CUDA - 优化表面检测内核答案

【问题标题】：CUDA - optimize surface detection kernelCUDA - 优化表面检测内核
【发布时间】：2015-02-15 07:09:18
【问题描述】：

我正在尝试优化我的表面检测内核；给定输入二进制512w x 1024h 图像，我想找到图像中的第一个亮面。我编写的代码声明了 512 个线程，并在 3x3 邻域中搜索第一个亮像素。代码运行良好，但在~9.46 ms 有点慢，我想让它运行得更快。

编辑 1： 性能提高了不到我的原始内核运行时间的一半。 Robert 的内核在我的 Quadro K6000 上以 4.032 ms 运行。

编辑 2： 设法通过将线程数减半来进一步提高性能。

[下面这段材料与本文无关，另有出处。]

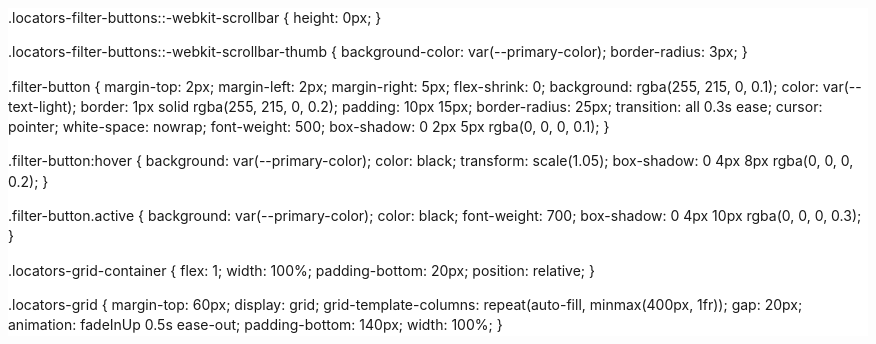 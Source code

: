 .locators-filter-buttons::-webkit-scrollbar {
  height: 0px;
}

.locators-filter-buttons::-webkit-scrollbar-thumb {
  background-color: var(--primary-color);
  border-radius: 3px;
}

.filter-button {
  margin-top: 2px;
  margin-left: 2px;
  margin-right: 5px;
  flex-shrink: 0;
  background: rgba(255, 215, 0, 0.1);
  color: var(--text-light);
  border: 1px solid rgba(255, 215, 0, 0.2);
  padding: 10px 15px;
  border-radius: 25px;
  transition: all 0.3s ease;
  cursor: pointer;
  white-space: nowrap;
  font-weight: 500;
  box-shadow: 0 2px 5px rgba(0, 0, 0, 0.1);
}

.filter-button:hover {
  background: var(--primary-color);
  color: black;
  transform: scale(1.05);
  box-shadow: 0 4px 8px rgba(0, 0, 0, 0.2);
}

.filter-button.active {
  background: var(--primary-color);
  color: black;
  font-weight: 700;
  box-shadow: 0 4px 10px rgba(0, 0, 0, 0.3);
}

.locators-grid-container {
  flex: 1;
  width: 100%;
  padding-bottom: 20px;
  position: relative;
}

.locators-grid {
  margin-top: 60px;
  display: grid;
  grid-template-columns: repeat(auto-fill, minmax(400px, 1fr));
  gap: 20px;
  animation: fadeInUp 0.5s ease-out;
  padding-bottom: 140px;
  width: 100%;
}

现在，我的（Robert 修改后的）内核在我的 Quadro K6000 上以2.125 ms 运行。

内核被调用：

firstSurfaceDetection <<< 1, 512 >>> (threshImg, firstSurfaceImg, actualImHeight, actualImWidth);

我想使用共享内存来改进内存获取；关于如何优化这段代码的任何想法？

__global__ void firstSurfaceDetection (float *threshImg, float *firstSurfaceImg, int height, int width) {

int col = threadIdx.x + (blockDim.x*blockIdx.x); 
int rows2skip = 10; 
float thresh = 1.0f;

 //thread Index: (0 -> 511)

if (col < width) {

    if( col == 0 ) { // first col - 0
        for (int row = 0 + rows2skip; row < height - 2; row++) { // skip first 30 rows
            int cnt = 0;
             float neibs[6]; // not shared mem as it reduces speed  

            // get six neighbours - three in same col, and three to the right 
            neibs[0] = threshImg[((row)*width) +(col)];             if(neibs[0] == thresh) { cnt++; }   // current position
            neibs[1] = threshImg[((row)*width) +(col+1)];           if(neibs[1] == thresh) { cnt++; }   // right
            neibs[2] = threshImg[((row+1)*width) +(col)];           if(neibs[2] == thresh) { cnt++; }   // bottom
            neibs[3] = threshImg[((row+1)*width) +(col+1)];         if(neibs[3] == thresh) { cnt++; }   // bottom right
            neibs[4] = threshImg[((row+2)*width) +(col)];           if(neibs[4] == thresh) { cnt++; }   // curr offset by 2 - bottom
            neibs[5] = threshImg[((row+2)*width) +(col+1)];         if(neibs[5] == thresh) { cnt++; }   // curr offset by 2 - bottom right

            if(cnt == 6) { // if all neighbours are bright, we are at the edge boundary
                firstSurfaceImg[(row)*width + col] = 1.0f;
                row = height;
            }
        }
    }

    else if ( col == (width-1) ) { // last col 
        for (int row = 0 + rows2skip; row < height -2; row++) { 
            int cnt = 0;
             float neibs[6]; // not shared mem as it reduces speed  

            // get six neighbours - three in same col, and three to the left
            neibs[0] = threshImg[((row)*width) +(col)];             if(neibs[0] == thresh) { cnt++; }   // current position
            neibs[1] = threshImg[((row)*width) +(col-1)];           if(neibs[1] == thresh) { cnt++; }   // left
            neibs[2] = threshImg[((row+1)*width) +(col)];           if(neibs[2] == thresh) { cnt++; }   // bottom
            neibs[3] = threshImg[((row+1)*width) +(col-1)];         if(neibs[3] == thresh) { cnt++; }   // bottom left
            neibs[4] = threshImg[((row+2)*width) +(col)];           if(neibs[4] == thresh) { cnt++; }   // curr offset by 2 - bottom
            neibs[5] = threshImg[((row+2)*width) +(col-1)];         if(neibs[5] == thresh) { cnt++; }   // curr offset by 2 - bottom left

            if(cnt == 6) { // if all neighbours are bright, we are at the edge boundary
                firstSurfaceImg[(row)*width + col] = 1.0f;
                row = height;
            }
        }       
    }

    // remaining threads are: (1 -> 510) 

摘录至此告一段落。